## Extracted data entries
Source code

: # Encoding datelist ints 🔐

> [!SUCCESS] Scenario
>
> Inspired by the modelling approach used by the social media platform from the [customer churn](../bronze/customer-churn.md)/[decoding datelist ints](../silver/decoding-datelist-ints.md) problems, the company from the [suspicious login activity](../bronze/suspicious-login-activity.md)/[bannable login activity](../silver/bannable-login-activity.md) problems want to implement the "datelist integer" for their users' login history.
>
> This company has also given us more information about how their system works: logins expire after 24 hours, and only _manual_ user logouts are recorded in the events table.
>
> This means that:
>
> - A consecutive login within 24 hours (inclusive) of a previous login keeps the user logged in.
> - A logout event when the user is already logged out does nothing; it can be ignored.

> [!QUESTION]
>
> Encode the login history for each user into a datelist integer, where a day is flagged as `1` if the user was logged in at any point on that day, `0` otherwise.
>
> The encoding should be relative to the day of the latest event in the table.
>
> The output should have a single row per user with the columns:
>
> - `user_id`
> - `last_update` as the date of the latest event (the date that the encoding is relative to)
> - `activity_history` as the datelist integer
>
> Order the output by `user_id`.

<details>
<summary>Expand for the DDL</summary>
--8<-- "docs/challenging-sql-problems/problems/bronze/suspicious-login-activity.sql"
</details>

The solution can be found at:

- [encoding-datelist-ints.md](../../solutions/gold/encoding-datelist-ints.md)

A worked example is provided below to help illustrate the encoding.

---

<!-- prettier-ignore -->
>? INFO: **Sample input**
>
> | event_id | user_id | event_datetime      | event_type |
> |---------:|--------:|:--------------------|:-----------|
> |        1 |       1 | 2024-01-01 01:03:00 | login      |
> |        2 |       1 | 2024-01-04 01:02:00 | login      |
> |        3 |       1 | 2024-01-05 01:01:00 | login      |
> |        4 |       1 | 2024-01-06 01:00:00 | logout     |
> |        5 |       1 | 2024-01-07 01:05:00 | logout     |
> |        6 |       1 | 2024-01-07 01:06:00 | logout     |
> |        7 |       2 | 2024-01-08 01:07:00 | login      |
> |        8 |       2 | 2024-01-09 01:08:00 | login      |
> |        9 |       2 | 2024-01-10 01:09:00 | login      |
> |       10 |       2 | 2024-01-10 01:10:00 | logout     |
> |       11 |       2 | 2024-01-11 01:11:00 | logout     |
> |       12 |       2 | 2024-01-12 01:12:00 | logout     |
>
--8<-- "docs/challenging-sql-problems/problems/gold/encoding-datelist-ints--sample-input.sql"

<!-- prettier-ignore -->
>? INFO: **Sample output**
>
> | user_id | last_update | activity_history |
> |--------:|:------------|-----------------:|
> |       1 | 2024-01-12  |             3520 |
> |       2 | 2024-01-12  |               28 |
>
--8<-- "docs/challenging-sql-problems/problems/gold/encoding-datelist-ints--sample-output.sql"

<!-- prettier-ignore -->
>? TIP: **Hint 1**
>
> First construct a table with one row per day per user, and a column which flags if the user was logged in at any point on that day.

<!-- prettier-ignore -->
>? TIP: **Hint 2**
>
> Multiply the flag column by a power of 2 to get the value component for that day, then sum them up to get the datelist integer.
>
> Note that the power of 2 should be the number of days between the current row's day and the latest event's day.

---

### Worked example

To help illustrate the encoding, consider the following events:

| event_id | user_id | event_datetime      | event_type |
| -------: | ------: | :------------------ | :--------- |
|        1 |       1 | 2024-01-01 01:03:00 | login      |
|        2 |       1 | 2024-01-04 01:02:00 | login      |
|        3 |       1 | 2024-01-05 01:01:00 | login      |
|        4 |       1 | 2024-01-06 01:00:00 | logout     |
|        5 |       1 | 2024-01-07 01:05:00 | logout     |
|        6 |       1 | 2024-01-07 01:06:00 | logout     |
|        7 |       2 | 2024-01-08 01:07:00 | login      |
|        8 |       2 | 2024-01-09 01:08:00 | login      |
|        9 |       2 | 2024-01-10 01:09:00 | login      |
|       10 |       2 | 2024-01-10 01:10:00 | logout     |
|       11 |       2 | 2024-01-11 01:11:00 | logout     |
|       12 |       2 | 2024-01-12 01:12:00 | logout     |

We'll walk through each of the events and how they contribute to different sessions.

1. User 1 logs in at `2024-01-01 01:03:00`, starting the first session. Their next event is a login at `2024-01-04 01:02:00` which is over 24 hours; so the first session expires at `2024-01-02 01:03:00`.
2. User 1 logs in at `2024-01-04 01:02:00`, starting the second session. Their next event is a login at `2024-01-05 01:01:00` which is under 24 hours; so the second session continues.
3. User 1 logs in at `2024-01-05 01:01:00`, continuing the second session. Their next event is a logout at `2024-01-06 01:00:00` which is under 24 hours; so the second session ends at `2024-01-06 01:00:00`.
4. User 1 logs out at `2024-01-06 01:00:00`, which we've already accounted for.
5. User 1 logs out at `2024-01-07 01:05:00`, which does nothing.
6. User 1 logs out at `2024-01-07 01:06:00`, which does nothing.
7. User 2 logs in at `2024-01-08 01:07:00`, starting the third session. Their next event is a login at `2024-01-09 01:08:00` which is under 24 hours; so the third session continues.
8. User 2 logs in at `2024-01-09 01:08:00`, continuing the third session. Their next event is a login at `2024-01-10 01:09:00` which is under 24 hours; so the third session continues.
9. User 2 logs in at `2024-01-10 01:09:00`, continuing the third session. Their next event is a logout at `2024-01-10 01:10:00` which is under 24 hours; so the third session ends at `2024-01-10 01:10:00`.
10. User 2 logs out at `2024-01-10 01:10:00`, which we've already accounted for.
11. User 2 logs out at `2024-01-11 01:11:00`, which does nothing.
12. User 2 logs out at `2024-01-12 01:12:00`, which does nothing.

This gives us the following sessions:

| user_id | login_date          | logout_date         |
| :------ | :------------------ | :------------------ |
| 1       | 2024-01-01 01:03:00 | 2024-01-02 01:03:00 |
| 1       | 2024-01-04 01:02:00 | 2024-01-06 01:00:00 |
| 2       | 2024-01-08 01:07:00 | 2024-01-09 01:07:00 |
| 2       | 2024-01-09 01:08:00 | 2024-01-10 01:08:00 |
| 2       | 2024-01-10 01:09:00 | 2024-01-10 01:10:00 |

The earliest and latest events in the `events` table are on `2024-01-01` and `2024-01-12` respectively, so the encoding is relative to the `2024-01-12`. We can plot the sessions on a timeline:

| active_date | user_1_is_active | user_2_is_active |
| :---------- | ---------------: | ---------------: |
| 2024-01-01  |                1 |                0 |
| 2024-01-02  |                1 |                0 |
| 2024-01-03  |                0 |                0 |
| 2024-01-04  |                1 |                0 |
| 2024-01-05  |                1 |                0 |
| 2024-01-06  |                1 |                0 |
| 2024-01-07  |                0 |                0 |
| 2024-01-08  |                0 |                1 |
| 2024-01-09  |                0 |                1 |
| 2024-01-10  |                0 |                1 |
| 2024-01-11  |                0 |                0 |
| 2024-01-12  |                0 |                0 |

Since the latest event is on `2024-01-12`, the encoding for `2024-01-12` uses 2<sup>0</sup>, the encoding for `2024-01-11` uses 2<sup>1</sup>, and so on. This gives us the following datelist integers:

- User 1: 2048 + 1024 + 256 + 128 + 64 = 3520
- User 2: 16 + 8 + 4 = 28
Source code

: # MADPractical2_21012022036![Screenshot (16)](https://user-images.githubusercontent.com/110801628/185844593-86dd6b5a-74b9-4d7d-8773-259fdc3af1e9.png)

## REQUIRED ACTION
Only lines of the data holding the word "following" go in the answer. Please copy each of them.

## REPLY
To help illustrate the encoding, consider the following events:
This gives us the following sessions:
Since the latest event is on `2024-01-12`, the encoding for `2024-01-12` uses 2<sup>0</sup>, the encoding for `2024-01-11` uses 2<sup>1</sup>, and so on. This gives us the following datelist integers:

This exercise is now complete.